= Supplied information =
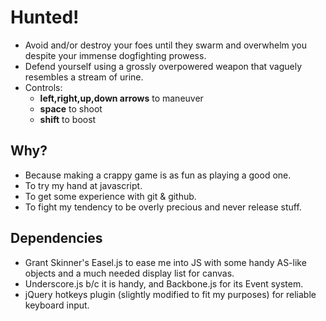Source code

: Hunted!
=======
- Avoid and/or destroy your foes until they swarm and overwhelm you despite your immense dogfighting prowess.
- Defend yourself using a grossly overpowered weapon that vaguely resembles a stream of urine.
- Controls:
	- **left,right,up,down arrows** to maneuver
	- **space** to shoot
	- **shift** to boost

Why?
----
- Because making a crappy game is as fun as playing a good one.
- To try my hand at javascript.
- To get some experience with git & github.
- To fight my tendency to be overly precious and never release stuff.

Dependencies
------------
- Grant Skinner's Easel.js to ease me into JS with some handy AS-like objects and a much needed display list for canvas.
- Underscore.js b/c it is handy, and Backbone.js for its Event system.
- jQuery hotkeys plugin (slightly modified to fit my purposes) for reliable keyboard input.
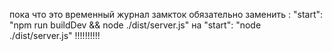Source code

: пока что это временный журнал замкток 
обязательно заменить : "start": "npm run buildDev && node ./dist/server.js" на "start": "node ./dist/server.js" !!!!!!!!!!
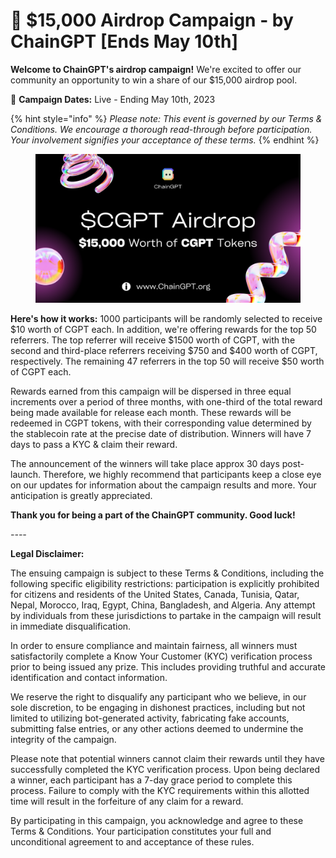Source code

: # 🔴 $15,000 Airdrop Campaign - by ChainGPT \[Ends May 10th]

**Welcome to ChainGPT's airdrop campaign!** We're excited to offer our community an opportunity to win a share of our $15,000 airdrop pool.

📅 **Campaign Dates:** Live - Ending May 10th, 2023

{% hint style="info" %}
_Please note: This event is governed by our Terms & Conditions. We encourage a thorough read-through before participation. Your involvement signifies your acceptance of these terms._
{% endhint %}

<figure><img src="../../.gitbook/assets/8.png" alt=""><figcaption></figcaption></figure>

**Here's how it works:** 1000 participants will be randomly selected to receive $10 worth of CGPT each. In addition, we're offering rewards for the top 50 referrers. The top referrer will receive $1500 worth of CGPT, with the second and third-place referrers receiving $750 and $400 worth of CGPT, respectively. The remaining 47 referrers in the top 50 will receive $50 worth of CGPT each.

Rewards earned from this campaign will be dispersed in three equal increments over a period of three months, with one-third of the total reward being made available for release each month. These rewards will be redeemed in CGPT tokens, with their corresponding value determined by the stablecoin rate at the precise date of distribution. Winners will have 7 days to pass a KYC & claim their reward.

The announcement of the winners will take place approx 30 days post-launch. Therefore, we highly recommend that participants keep a close eye on our updates for information about the campaign results and more. Your anticipation is greatly appreciated.

**Thank you for being a part of the ChainGPT community. Good luck!**

_----_

**Legal Disclaimer:**

The ensuing campaign is subject to these Terms & Conditions, including the following specific eligibility restrictions: participation is explicitly prohibited for citizens and residents of the United States, Canada, Tunisia, Qatar, Nepal, Morocco, Iraq, Egypt, China, Bangladesh, and Algeria. Any attempt by individuals from these jurisdictions to partake in the campaign will result in immediate disqualification.

In order to ensure compliance and maintain fairness, all winners must satisfactorily complete a Know Your Customer (KYC) verification process prior to being issued any prize. This includes providing truthful and accurate identification and contact information.

We reserve the right to disqualify any participant who we believe, in our sole discretion, to be engaging in dishonest practices, including but not limited to utilizing bot-generated activity, fabricating fake accounts, submitting false entries, or any other actions deemed to undermine the integrity of the campaign.

Please note that potential winners cannot claim their rewards until they have successfully completed the KYC verification process. Upon being declared a winner, each participant has a 7-day grace period to complete this process. Failure to comply with the KYC requirements within this allotted time will result in the forfeiture of any claim for a reward.

By participating in this campaign, you acknowledge and agree to these Terms & Conditions. Your participation constitutes your full and unconditional agreement to and acceptance of these rules.
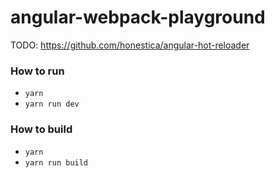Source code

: # angular-webpack-playground

TODO: https://github.com/honestica/angular-hot-reloader

### How to run
- `yarn`
- `yarn run dev`

### How to build
- `yarn`
- `yarn run build`
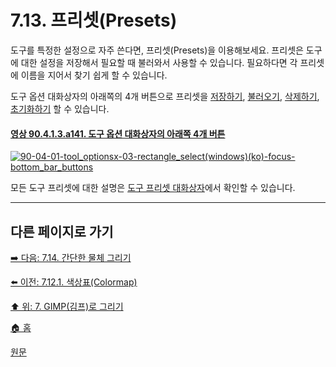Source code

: # 7.13. 프리셋(Presets)
도구를 특정한 설정으로 자주 쓴다면, 프리셋(Presets)을 이용해보세요. 프리셋은 도구에 대한 설정을 저장해서 필요할 때 불러와서 사용할 수 있습니다. 필요하다면 각 프리셋에 이름을 지어서 찾기 쉽게 할 수 있습니다.

도구 옵션 대화상자의 아래쪽의 4개 버튼으로 프리셋을 [저장하기](./14-01-04-tool-optionsx-01-save_tool_preset.md), [불러오기](./14-01-04-tool-optionsx-02-restore_tool_preset.md), [삭제하기](./14-01-04-tool-optionsx-03-delete_tool_preset.md), [초기화하기](./14-01-04-tool-optionsx-04-reset_to_default_values.md) 할 수 있습니다.

#### [영상 90.4.1.3.a141. 도구 옵션 대화상자의 아래쪽 4개 버튼](https://wonder13662.github.io/gimp/2.10.36_ko/90-04-01-tool_optionsx-03-rectangle_select.html#%EC%98%81%EC%83%81-90413a141-%EB%8F%84%EA%B5%AC-%EC%98%B5%EC%85%98-%EB%8C%80%ED%99%94%EC%83%81%EC%9E%90%EC%9D%98-%EC%95%84%EB%9E%98%EC%AA%BD-4%EA%B0%9C-%EB%B2%84%ED%8A%BC)
[![90-04-01-tool_optionsx-03-rectangle_select(windows)(ko)-focus-bottom_bar_buttons](https://github.com/wonder13662/gimp/assets/15767104/ba5a5c19-f1ef-45bf-a0c7-e129ad19faaf)](https://wonder13662.github.io/gimp/2.10.36_ko/90-04-01-tool_optionsx-03-rectangle_select.html#%EC%98%81%EC%83%81-90413a141-%EB%8F%84%EA%B5%AC-%EC%98%B5%EC%85%98-%EB%8C%80%ED%99%94%EC%83%81%EC%9E%90%EC%9D%98-%EC%95%84%EB%9E%98%EC%AA%BD-4%EA%B0%9C-%EB%B2%84%ED%8A%BC)

모든 도구 프리셋에 대한 설명은 [도구 프리셋 대화상자](./15-05-01-tool-preset-dialog.md)에서 확인할 수 있습니다.

***

## 다른 페이지로 가기
[➡️ 다음: 7.14. 간단한 물체 그리기](./07-14-00-drawing-simple-objects.md)

[⬅️ 이전: 7.12.1. 색상표(Colormap)](./07-12-01-colormap.md)

[⬆️ 위: 7. GIMP(김프)로 그리기](./07-00-painting-with-gimp.md)

[🏠 홈](./00-home.md)

[원문](https://docs.gimp.org/2.10/ko/gimp-tools-presets.html)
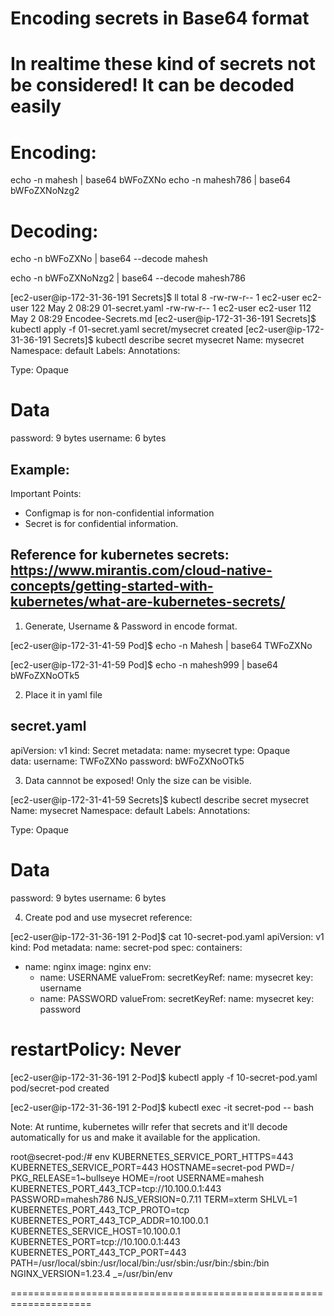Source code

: # Encoding secrets in Base64 format

# In realtime these kind of secrets not be considered! It can be decoded easily

# Encoding:
echo -n mahesh | base64
bWFoZXNo
echo -n mahesh786 | base64
bWFoZXNoNzg2

# Decoding:

echo -n bWFoZXNo | base64 --decode
mahesh

echo -n bWFoZXNoNzg2 | base64 --decode
mahesh786



[ec2-user@ip-172-31-36-191 Secrets]$ ll
total 8
-rw-rw-r-- 1 ec2-user ec2-user 122 May  2 08:29 01-secret.yaml
-rw-rw-r-- 1 ec2-user ec2-user 112 May  2 08:29 Encodee-Secrets.md
[ec2-user@ip-172-31-36-191 Secrets]$ kubectl apply -f 01-secret.yaml
secret/mysecret created
[ec2-user@ip-172-31-36-191 Secrets]$ kubectl describe secret mysecret
Name:         mysecret
Namespace:    default
Labels:       <none>
Annotations:  <none>

Type:  Opaque

Data
====
password:  9 bytes
username:  6 bytes



Example:
-------

Important Points: 
- Configmap is for non-confidential information
- Secret is for confidential information.


Reference for kubernetes secrets:
https://www.mirantis.com/cloud-native-concepts/getting-started-with-kubernetes/what-are-kubernetes-secrets/
--------------------------------------------------
1. Generate, Username & Password in encode format.

[ec2-user@ip-172-31-41-59 Pod]$ echo -n Mahesh | base64
TWFoZXNo

[ec2-user@ip-172-31-41-59 Pod]$ echo -n mahesh999 | base64
bWFoZXNoOTk5


2. Place it in yaml file

secret.yaml
---
apiVersion: v1
kind: Secret
metadata:
  name: mysecret
type: Opaque  
data:
  username: TWFoZXNo 
  password: bWFoZXNoOTk5


3. Data cannnot be exposed! Only the size can be visible.

[ec2-user@ip-172-31-41-59 Secrets]$ kubectl describe secret mysecret
Name:         mysecret
Namespace:    default
Labels:       <none>
Annotations:  <none>

Type:  Opaque

Data
====
password:  9 bytes
username:  6 bytes




4. Create pod and use mysecret reference:

[ec2-user@ip-172-31-36-191 2-Pod]$ cat 10-secret-pod.yaml
apiVersion: v1
kind: Pod
metadata:
  name: secret-pod
spec:
  containers:
  - name: nginx
    image: nginx
    env:
      - name: USERNAME
        valueFrom:
          secretKeyRef:
            name: mysecret
            key: username
      - name: PASSWORD
        valueFrom:
          secretKeyRef:
            name: mysecret
            key: password
#  restartPolicy: Never


[ec2-user@ip-172-31-36-191 2-Pod]$ kubectl apply -f 10-secret-pod.yaml
pod/secret-pod created

[ec2-user@ip-172-31-36-191 2-Pod]$ kubectl exec -it secret-pod -- bash


Note: At runtime, kubernetes willr refer that secrets and it'll decode automatically for us and make it available for the application.

root@secret-pod:/# env
KUBERNETES_SERVICE_PORT_HTTPS=443
KUBERNETES_SERVICE_PORT=443
HOSTNAME=secret-pod
PWD=/
PKG_RELEASE=1~bullseye
HOME=/root
USERNAME=mahesh
KUBERNETES_PORT_443_TCP=tcp://10.100.0.1:443
PASSWORD=mahesh786
NJS_VERSION=0.7.11
TERM=xterm
SHLVL=1
KUBERNETES_PORT_443_TCP_PROTO=tcp
KUBERNETES_PORT_443_TCP_ADDR=10.100.0.1
KUBERNETES_SERVICE_HOST=10.100.0.1
KUBERNETES_PORT=tcp://10.100.0.1:443
KUBERNETES_PORT_443_TCP_PORT=443
PATH=/usr/local/sbin:/usr/local/bin:/usr/sbin:/usr/bin:/sbin:/bin
NGINX_VERSION=1.23.4
_=/usr/bin/env


====================================================================
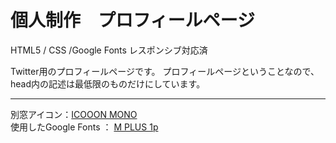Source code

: # 個人制作　プロフィールページ
HTML5 / CSS /Google Fonts
レスポンシブ対応済

Twitter用のプロフィールページです。
プロフィールページということなので、head内の記述は最低限のものだけにしています。

---

別窓アイコン：[ICOOON MONO](https://icooon-mono.com/)<br>
使用したGoogle Fonts ： [M PLUS 1p](https://fonts.google.com/specimen/M+PLUS+1p?subset=japanese&preview.text=%E5%BD%BC%E3%82%89%E3%81%AE%E6%A9%9F%E5%99%A8%E3%82%84%E8%A3%85%E7%BD%AE%E3%81%AF%E3%81%99%E3%81%B9%E3%81%A6%E7%94%9F%E5%91%BD%E4%BD%93%E3%81%A0%E3%80%82&preview.text_type=custom)
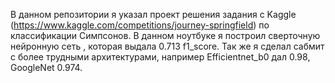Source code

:В данном репозитории я указал проект решения задания с Kaggle (https://www.kaggle.com/competitions/journey-springfield) по классификации Симпсонов. В данном ноутбуке я построил сверточную нейронную сеть , которая выдала 0.713 f1_score. Так же я сделал сабмит с более трудными архитектурами, например Efficientnet_b0 дал 0.98, GoogleNet 0.974.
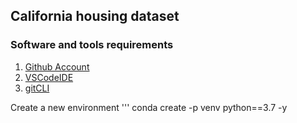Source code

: ## California housing dataset

### Software and tools requirements

1. [Github Account](https://github.com)
2. [VSCodeIDE](https://code.visualstudio.com/)
3. [gitCLI](https://git-scm.com/book/en/v2/Getting-Started-The-Command-Line)



Create a new environment
'''
conda create -p venv python==3.7 -y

= Your instructions =
The required answer is an exact, picture-free copy of the lines from the opening of the listing above through the line with "- **space** to shoot".

= Exercise output =
Source code

: Hunted!
=======
- Avoid and/or destroy your foes until they swarm and overwhelm you despite your immense dogfighting prowess.
- Defend yourself using a grossly overpowered weapon that vaguely resembles a stream of urine.
- Controls:
	- **left,right,up,down arrows** to maneuver
	- **space** to shoot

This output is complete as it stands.